Work order |
For the data below, restate word for word only the lines from the line containing "2. **Field name" through the line containing "## Next Actions to Fix", both ends included.

____ Data to examine

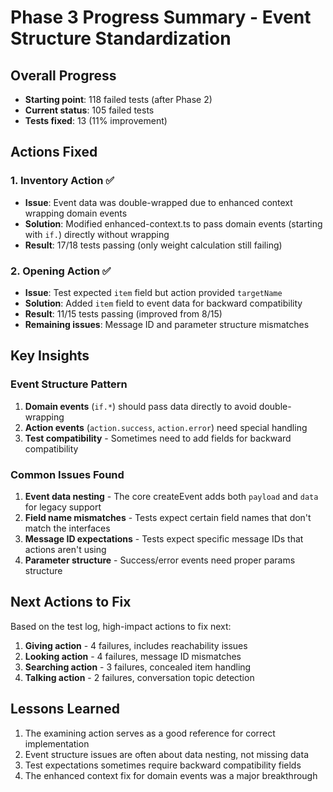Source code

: # Phase 3 Progress Summary - Event Structure Standardization

## Overall Progress
- **Starting point**: 118 failed tests (after Phase 2)
- **Current status**: 105 failed tests
- **Tests fixed**: 13 (11% improvement)

## Actions Fixed

### 1. Inventory Action ✅
- **Issue**: Event data was double-wrapped due to enhanced context wrapping domain events
- **Solution**: Modified enhanced-context.ts to pass domain events (starting with `if.`) directly without wrapping
- **Result**: 17/18 tests passing (only weight calculation still failing)

### 2. Opening Action ✅
- **Issue**: Test expected `item` field but action provided `targetName`
- **Solution**: Added `item` field to event data for backward compatibility
- **Result**: 11/15 tests passing (improved from 8/15)
- **Remaining issues**: Message ID and parameter structure mismatches

## Key Insights

### Event Structure Pattern
1. **Domain events** (`if.*`) should pass data directly to avoid double-wrapping
2. **Action events** (`action.success`, `action.error`) need special handling
3. **Test compatibility** - Sometimes need to add fields for backward compatibility

### Common Issues Found
1. **Event data nesting** - The core createEvent adds both `payload` and `data` for legacy support
2. **Field name mismatches** - Tests expect certain field names that don't match the interfaces
3. **Message ID expectations** - Tests expect specific message IDs that actions aren't using
4. **Parameter structure** - Success/error events need proper params structure

## Next Actions to Fix

Based on the test log, high-impact actions to fix next:
1. **Giving action** - 4 failures, includes reachability issues
2. **Looking action** - 4 failures, message ID mismatches
3. **Searching action** - 3 failures, concealed item handling
4. **Talking action** - 2 failures, conversation topic detection

## Lessons Learned
1. The examining action serves as a good reference for correct implementation
2. Event structure issues are often about data nesting, not missing data
3. Test expectations sometimes require backward compatibility fields
4. The enhanced context fix for domain events was a major breakthrough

________

Written solution |
2. **Field name mismatches** - Tests expect certain field names that don't match the interfaces
3. **Message ID expectations** - Tests expect specific message IDs that actions aren't using
4. **Parameter structure** - Success/error events need proper params structure

## Next Actions to Fix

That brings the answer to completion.